Extract every line from the records below that contains the word "left".
======== Task data
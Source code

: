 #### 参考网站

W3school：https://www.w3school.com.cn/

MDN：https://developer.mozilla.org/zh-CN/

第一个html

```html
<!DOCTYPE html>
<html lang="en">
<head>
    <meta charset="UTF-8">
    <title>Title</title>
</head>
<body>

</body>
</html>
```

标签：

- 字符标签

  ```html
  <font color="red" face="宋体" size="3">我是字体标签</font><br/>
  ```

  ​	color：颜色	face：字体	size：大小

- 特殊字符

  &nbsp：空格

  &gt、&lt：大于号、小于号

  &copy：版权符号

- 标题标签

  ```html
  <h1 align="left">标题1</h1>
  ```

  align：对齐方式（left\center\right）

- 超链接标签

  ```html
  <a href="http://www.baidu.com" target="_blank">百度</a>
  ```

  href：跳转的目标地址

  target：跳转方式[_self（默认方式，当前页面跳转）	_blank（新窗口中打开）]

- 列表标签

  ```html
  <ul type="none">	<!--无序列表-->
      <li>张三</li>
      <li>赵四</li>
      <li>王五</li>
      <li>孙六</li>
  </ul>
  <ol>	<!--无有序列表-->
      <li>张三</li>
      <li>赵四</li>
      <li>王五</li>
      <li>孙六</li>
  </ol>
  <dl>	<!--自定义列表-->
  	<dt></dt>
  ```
================
[Solution to this problem]
  <h1 align="left">标题1</h1>
  align：对齐方式（left\center\right）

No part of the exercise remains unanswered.